Sacred journeys are transformative; they quench our holy restlessness—our hearts are restless until they rest in God (Augustine of Hippo). Merton considered pilgrimage to be an inner journey in search of finding his true self. Muhammad believed, contrary to Western stereotypes, that the greater jihad was the internal struggle of iman–internalizing the core of Islamic belief and practice into our daily lives. Merton relied a great deal on the work of Muslim Reza Aresteh on Final Integration to shape his mystical belief in the emergence of the true self.

As in Western theology, Allah is transcendent and imminent. Tanzih refers to God as unknowable; tashin speaks of God as manifest in creatures and creation.

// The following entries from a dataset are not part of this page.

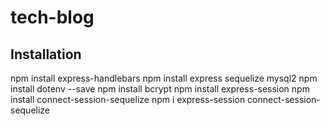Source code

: # tech-blog

## Installation
npm install express-handlebars
npm install express sequelize mysql2
npm install dotenv --save
npm install bcrypt
npm install express-session
npm install connect-session-sequelize
npm i express-session connect-session-sequelize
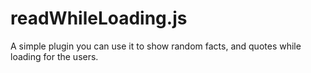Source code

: # readWhileLoading.js
A simple plugin you can use it to show random facts, and quotes while loading for the users.
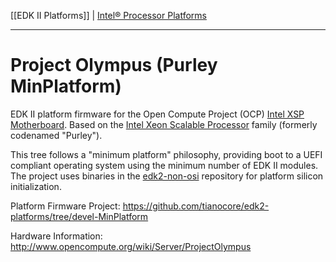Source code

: [[EDK II Platforms]] | [Intel® Processor Platforms](https://github.com/tianocore/tianocore.github.io/wiki/EDK-II-Platforms#intel-processor-platforms)

***

# Project Olympus (Purley MinPlatform)

EDK II platform firmware for the Open Compute Project (OCP) [Intel XSP Motherboard](http://www.opencompute.org/wiki/Server/ProjectOlympus#Project_Olympus_Server_Motherboards). Based on the [Intel Xeon Scalable Processor](https://ark.intel.com/products/series/125191/Intel-Xeon-Scalable-Processors) family (formerly codenamed "Purley").

This tree follows a "minimum platform" philosophy, providing boot to a UEFI compliant operating system using the minimum number of EDK II modules. The project uses binaries in the [edk2-non-osi](https://github.com/tianocore/edk2-non-osi.git) repository for platform silicon initialization.

Platform Firmware Project: https://github.com/tianocore/edk2-platforms/tree/devel-MinPlatform

Hardware Information: http://www.opencompute.org/wiki/Server/ProjectOlympus


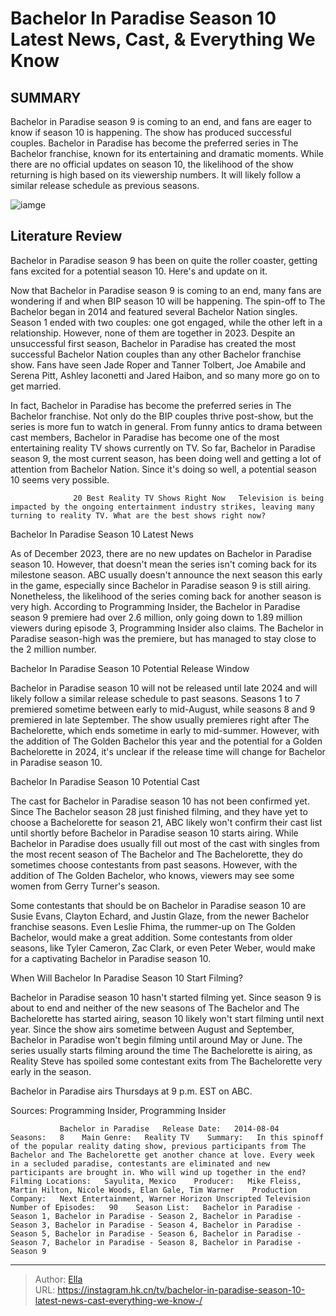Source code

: # Bachelor In Paradise Season 10 Latest News, Cast, &amp; Everything We Know 


## SUMMARY 



  Bachelor in Paradise season 9 is coming to an end, and fans are eager to know if season 10 is happening. The show has produced successful couples.   Bachelor in Paradise has become the preferred series in The Bachelor franchise, known for its entertaining and dramatic moments.   While there are no official updates on season 10, the likelihood of the show returning is high based on its viewership numbers. It will likely follow a similar release schedule as previous seasons.  

![iamge](https://static1.srcdn.com/wordpress/wp-content/uploads/2023/12/bachelor-in-paradise-season-10_-latest-news-cast-everything-we-know.jpg)

## Literature Review
Bachelor in Paradise season 9 has been on quite the roller coaster, getting fans excited for a potential season 10. Here&#39;s and update on it. 




Now that Bachelor in Paradise season 9 is coming to an end, many fans are wondering if and when BIP season 10 will be happening. The spin-off to The Bachelor began in 2014 and featured several Bachelor Nation singles. Season 1 ended with two couples: one got engaged, while the other left in a relationship. However, none of them are together in 2023. Despite an unsuccessful first season, Bachelor in Paradise has created the most successful Bachelor Nation couples than any other Bachelor franchise show. Fans have seen Jade Roper and Tanner Tolbert, Joe Amabile and Serena Pitt, Ashley Iaconetti and Jared Haibon, and so many more go on to get married.




In fact, Bachelor in Paradise has become the preferred series in The Bachelor franchise. Not only do the BIP couples thrive post-show, but the series is more fun to watch in general. From funny antics to drama between cast members, Bachelor in Paradise has become one of the most entertaining reality TV shows currently on TV. So far, Bachelor in Paradise season 9, the most current season, has been doing well and getting a lot of attention from Bachelor Nation. Since it&#39;s doing so well, a potential season 10 seems very possible.

                  20 Best Reality TV Shows Right Now   Television is being impacted by the ongoing entertainment industry strikes, leaving many turning to reality TV. What are the best shows right now?    


 Bachelor In Paradise Season 10 Latest News 
          




As of December 2023, there are no new updates on Bachelor in Paradise season 10. However, that doesn&#39;t mean the series isn&#39;t coming back for its milestone season. ABC usually doesn&#39;t announce the next season this early in the game, especially since Bachelor in Paradise season 9 is still airing. Nonetheless, the likelihood of the series coming back for another season is very high. According to Programming Insider, the Bachelor in Paradise season 9 premiere had over 2.6 million, only going down to 1.89 million viewers during episode 3, Programming Insider also claims. The Bachelor in Paradise season-high was the premiere, but has managed to stay close to the 2 million number.



 Bachelor In Paradise Season 10 Potential Release Window 
          

Bachelor in Paradise season 10 will not be released until late 2024 and will likely follow a similar release schedule to past seasons. Seasons 1 to 7 premiered sometime between early to mid-August, while seasons 8 and 9 premiered in late September. The show usually premieres right after The Bachelorette, which ends sometime in early to mid-summer. However, with the addition of The Golden Bachelor this year and the potential for a Golden Bachelorette in 2024, it&#39;s unclear if the release time will change for Bachelor in Paradise season 10.






 Bachelor In Paradise Season 10 Potential Cast 
         

The cast for Bachelor in Paradise season 10 has not been confirmed yet. Since The Bachelor season 28 just finished filming, and they have yet to choose a Bachelorette for season 21, ABC likely won&#39;t confirm their cast list until shortly before Bachelor in Paradise season 10 starts airing. While Bachelor in Paradise does usually fill out most of the cast with singles from the most recent season of The Bachelor and The Bachelorette, they do sometimes choose contestants from past seasons. However, with the addition of The Golden Bachelor, who knows, viewers may see some women from Gerry Turner&#39;s season.

Some contestants that should be on Bachelor in Paradise season 10 are Susie Evans, Clayton Echard, and Justin Glaze, from the newer Bachelor franchise seasons. Even Leslie Fhima, the rummer-up on The Golden Bachelor, would make a great addition. Some contestants from older seasons, like Tyler Cameron, Zac Clark, or even Peter Weber, would make for a captivating Bachelor in Paradise season 10.






 When Will Bachelor In Paradise Season 10 Start Filming?  
          

Bachelor in Paradise season 10 hasn&#39;t started filming yet. Since season 9 is about to end and neither of the new seasons of The Bachelor and The Bachelorette has started airing, season 10 likely won&#39;t start filming until next year. Since the show airs sometime between August and September, Bachelor in Paradise won&#39;t begin filming until around May or June. The series usually starts filming around the time The Bachelorette is airing, as Reality Steve has spoiled some contestant exits from The Bachelorette very early in the season.



Bachelor in Paradise airs Thursdays at 9 p.m. EST on ABC.







Sources: Programming Insider, Programming Insider 

               Bachelor in Paradise   Release Date:   2014-08-04    Seasons:   8    Main Genre:   Reality TV    Summary:   In this spinoff of the popular reality dating show, previous participants from The Bachelor and The Bachelorette get another chance at love. Every week in a secluded paradise, contestants are eliminated and new participants are brought in. Who will wind up together in the end?    Filming Locations:   Sayulita, Mexico    Producer:   Mike Fleiss, Martin Hilton, Nicole Woods, Elan Gale, Tim Warner    Production Company:   Next Entertainment, Warner Horizon Unscripted Television    Number of Episodes:   90    Season List:   Bachelor in Paradise - Season 1, Bachelor in Paradise - Season 2, Bachelor in Paradise - Season 3, Bachelor in Paradise - Season 4, Bachelor in Paradise - Season 5, Bachelor in Paradise - Season 6, Bachelor in Paradise - Season 7, Bachelor in Paradise - Season 8, Bachelor in Paradise - Season 9      

---

> Author: [Ella](https://instagram.hk.cn/)  
> URL: https://instagram.hk.cn/tv/bachelor-in-paradise-season-10-latest-news-cast-everything-we-know-/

Speaking of Allah as manifest, Merton taught the novices in his charge about the 99 names of Allah. More importantly he told them that each person has a name by which Allah is known and by which Allah knows the person. As I was listening to Merton’s talk, my consciousness was jolted as the word “Beloved” exploded within me. It was a powerful God-experience. I am the Beloved of God and God is my Beloved who leaps over hills and bounds over crags to enter into union with me. Knowing I am “Beloved” puts me on a new leg on my pilgrimage. Knowing the Beloved and being known as the Beloved, in the words of Paul in Ephesians, is now “rooting and grounding” me in what Rohr describes as deep abundance. I know the truth (1 Jn 2:21)–I am Beloved.

On our journey, our greatest struggle is indeed with what Paul called “the flesh,” not the body as such but rather the false self seeking meaning and fulfillment apart from God and godly service to humankind. We have to let go. We have to stop seeking false truth. We have to stop putting our ladder of success against the wrong wall and climbing nowhere.

I think the religious metamyth that cuts across all credal boundaries is that we are more than we are. We can become more than what we are. Pilgrimage is then the journey to become what we are in the imago Dei–the image of God in which we came into being. Our experiences along the way, whether it be the hajj, the Camino de Santiago, the pilgrimage in search of resurrection, or the proustinia’s trek, help us to become what we are. Eastern Christian theology says that God became human so that we might become divine. Pilgrimage is a transformative process.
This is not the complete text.